* **Task requirements**:
Your task is to repeat exactly the lines below between the line holding "The composed reading indexes" and the line holding "Every guard of", inclusive, and only those.

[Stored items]
◆ ◆ ◆ ◆

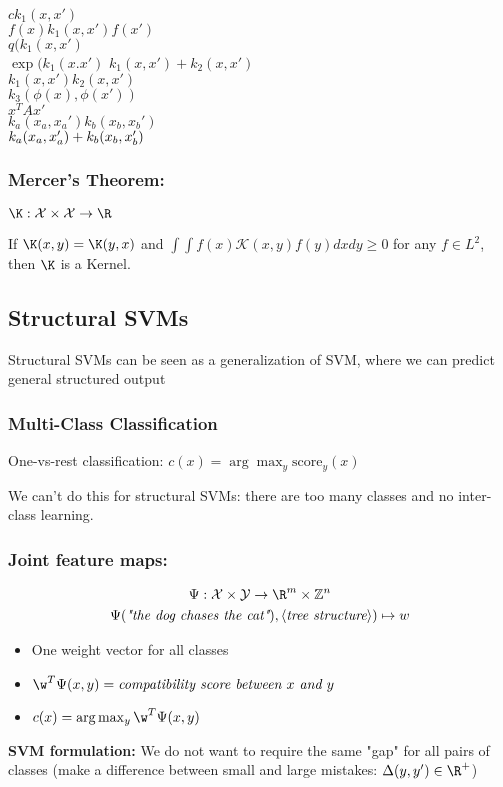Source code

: \begin{multicols}{3}
	$ck_1(x,x')$ \\ $f(x) k_1(x,x')f(x')$ \\ $q(k_1(x,x')$ \\ $\exp(k_1(x.x')$
	$k_1(x,x') + k_2(x,x')$ \\ $k_1(x,x')k_2(x,x')$ \\ $k_3(\phi(x), \phi(x'))$ \\ 
	$x^TAx'$ \\ $k_a(x_a, x_a')k_b(x_b, x_b')$ \\ $k_a(x_a, x_a') +\\ k_b(x_b, x_b')$
\end{multicols}

\subsubsection{Mercer's Theorem: }
$\K: \mathcal X \times \mathcal X \to \R$

If $\K(x,y) = \K(y,x)$ and $\int\int f(x) \mathcal K(x,y)f(y) dxdy \geq 0$ for any $f\in L^2$, then $\K$ is a Kernel.



\subsection{Structural SVMs}
Structural SVMs can be seen as a generalization of SVM, where we can predict general structured output
\subsubsection{Multi-Class Classification}
One-vs-rest classification: $c(x) =\arg\max_y \text{score}_y(x)$

We can't do this for structural SVMs: there are too many classes and no inter-class learning.

\subsubsection{Joint feature maps: }
\begin{equation*}
	\begin{gathered}
		\Psi: \mathcal X \times \mathcal Y \to \R^m \times \mathbb Z^n \\
		\Psi(\textit{"the dog chases the cat"}), \langle \textit{tree structure} \rangle) \mapsto w
	\end{gathered}
\end{equation*}
\begin{itemize}
	\item One weight vector for all classes
	\item $\w^T\Psi(x,y) = \textit{compatibility score between $x$ and $y$}$
	\item $c(x) = \arg\max_y \w^T\Psi(x,y)$
\end{itemize}
\textbf{SVM formulation: }
We do not want to require the same "gap" for all pairs of classes (make a difference between small and large mistakes: $\Delta(y,y')\in \R^+$)

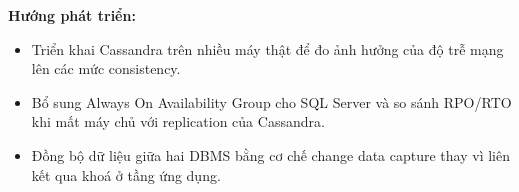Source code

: \textbf{Hướng phát triển:}
\begin{itemize}
    \item Triển khai Cassandra trên nhiều máy thật để đo ảnh hưởng của độ trễ mạng lên các mức consistency.
    \item Bổ sung Always On Availability Group cho SQL Server và so sánh RPO/RTO khi mất máy chủ với replication của Cassandra.
    \item Đồng bộ dữ liệu giữa hai DBMS bằng cơ chế change data capture thay vì liên kết qua khoá ở tầng ứng dụng.
\end{itemize}

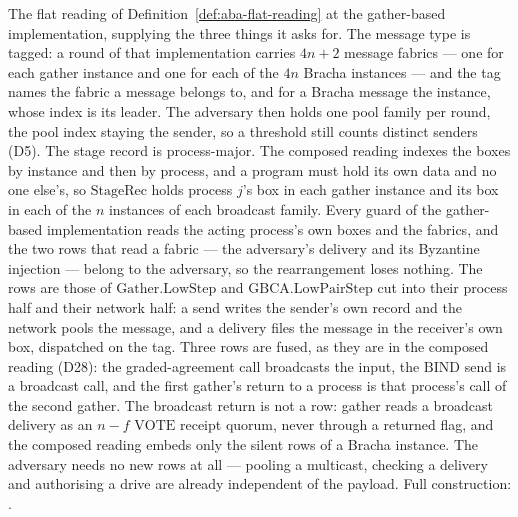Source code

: \begin{definition}
  \label{def:aba-protocolg}
  \leanok
  The flat reading of Definition~\ref{def:aba-flat-reading} at the gather-based implementation, supplying the three things it asks for.
  The message type is tagged: a round of that implementation carries $4n+2$ message fabrics --- one for each gather instance and one for each of the $4n$ Bracha instances --- and the tag names the fabric a message belongs to, and for a Bracha message the instance, whose index is its leader.
  The adversary then holds one pool family per round, the pool index staying the sender, so a threshold still counts distinct senders (D5).
  The stage record is process-major.
  The composed reading indexes the boxes by instance and then by process, and a program must hold its own data and no one else's, so $\mathrm{StageRec}$ holds process $j$'s box in each gather instance and its box in each of the $n$ instances of each broadcast family.
  Every guard of the gather-based implementation reads the acting process's own boxes and the fabrics, and the two rows that read a fabric --- the adversary's delivery and its Byzantine injection --- belong to the adversary, so the rearrangement loses nothing.
  The rows are those of $\mathrm{Gather.LowStep}$ and $\mathrm{GBCA.LowPairStep}$ cut into their process half and their network half: a send writes the sender's own record and the network pools the message, and a delivery files the message in the receiver's own box, dispatched on the tag.
  Three rows are fused, as they are in the composed reading (D28): the graded-agreement call broadcasts the input, the $\mathrm{BIND}$ send is a broadcast call, and the first gather's return to a process is that process's call of the second gather.
  The broadcast return is not a row: gather reads a broadcast delivery as an $n-f$ $\mathrm{VOTE}$ receipt quorum, never through a returned flag, and the composed reading embeds only the silent rows of a Bracha instance.
  The adversary needs no new rows at all --- pooling a multicast, checking a delivery and authorising a drive are already independent of the payload.
  Full construction: .
\end{definition}
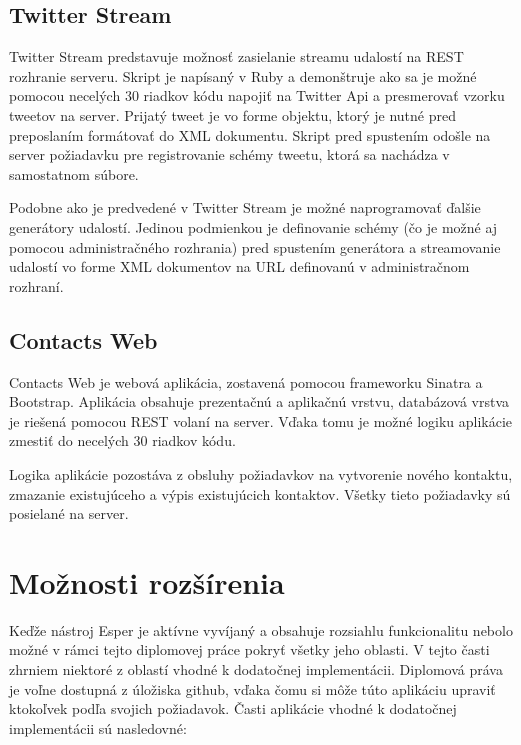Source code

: 	\subsection{Twitter Stream}
	Twitter Stream predstavuje možnosť zasielanie streamu udalostí na REST rozhranie serveru. Skript je napísaný v Ruby a demonštruje ako sa je možné pomocou necelých 30 riadkov kódu napojiť na Twitter Api a presmerovať vzorku tweetov na server. Prijatý tweet je vo forme objektu, ktorý je nutné pred preposlaním formátovať do XML dokumentu. Skript pred spustením odošle na server požiadavku pre registrovanie schémy tweetu, ktorá sa nachádza v samostatnom súbore.
	
	Podobne ako je predvedené v Twitter Stream je možné naprogramovať ďalšie generátory udalostí. Jedinou podmienkou je definovanie schémy (čo je možné aj pomocou administračného rozhrania) pred spustením generátora a streamovanie udalostí vo forme XML dokumentov na URL definovanú v administračnom rozhraní.
	
	\subsection{Contacts Web}
	Contacts Web je webová aplikácia, zostavená pomocou frameworku Sinatra a Bootstrap. Aplikácia obsahuje prezentačnú a aplikačnú vrstvu, databázová vrstva je riešená pomocou REST volaní na server. Vďaka tomu je možné logiku aplikácie zmestiť do necelých 30 riadkov kódu.
	
	Logika aplikácie pozostáva z obsluhy požiadavkov na vytvorenie nového kontaktu, zmazanie existujúceho a výpis existujúcich kontaktov. Všetky tieto požiadavky sú posielané na server.
	
	
\section{Možnosti rozšírenia}	
	Keďže nástroj Esper je aktívne vyvíjaný a obsahuje rozsiahlu funkcionalitu nebolo možné v rámci tejto diplomovej práce pokryť všetky jeho oblasti. V tejto časti zhrniem niektoré z oblastí vhodné k dodatočnej implementácii. Diplomová práva je voľne dostupná z úložiska github, vďaka čomu si môže túto aplikáciu upraviť ktokoľvek podľa svojich požiadavok. Časti aplikácie vhodné k dodatočnej implementácii sú nasledovné:

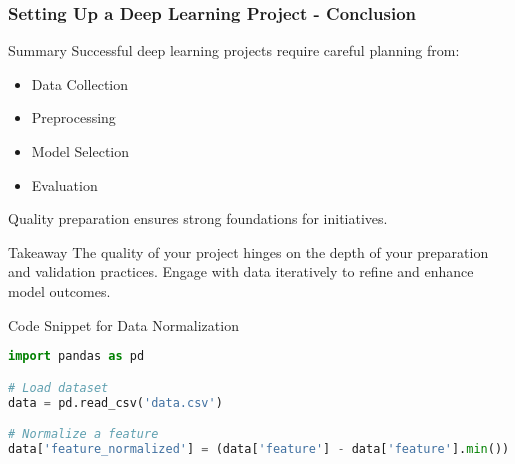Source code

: \documentclass[aspectratio=169]{beamer}
\begin{document}
\begin{frame}[fragile]
    \frametitle{Setting Up a Deep Learning Project - Conclusion}
    \begin{block}{Summary}
        Successful deep learning projects require careful planning from:
        \begin{itemize}
            \item Data Collection
            \item Preprocessing
            \item Model Selection
            \item Evaluation
        \end{itemize}
        Quality preparation ensures strong foundations for initiatives.
    \end{block}
    \begin{block}{Takeaway}
        The quality of your project hinges on the depth of your preparation and validation practices. Engage with data iteratively to refine and enhance model outcomes.
    \end{block}
\end{frame}

\begin{frame}[fragile]{Code Snippet for Data Normalization}
\begin{lstlisting}[language=Python]
import pandas as pd

# Load dataset
data = pd.read_csv('data.csv')

# Normalize a feature
data['feature_normalized'] = (data['feature'] - data['feature'].min()) / (data['feature'].max() - data['feature'].min())
\end{lstlisting}
\end{frame}
\end{document}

◆ ◆ ◆ ◆

* **Response**:
  The composed reading indexes the boxes by instance and then by process, and a program must hold its own data and no one else's, so $\mathrm{StageRec}$ holds process $j$'s box in each gather instance and its box in each of the $n$ instances of each broadcast family.
  Every guard of the gather-based implementation reads the acting process's own boxes and the fabrics, and the two rows that read a fabric --- the adversary's delivery and its Byzantine injection --- belong to the adversary, so the rearrangement loses nothing.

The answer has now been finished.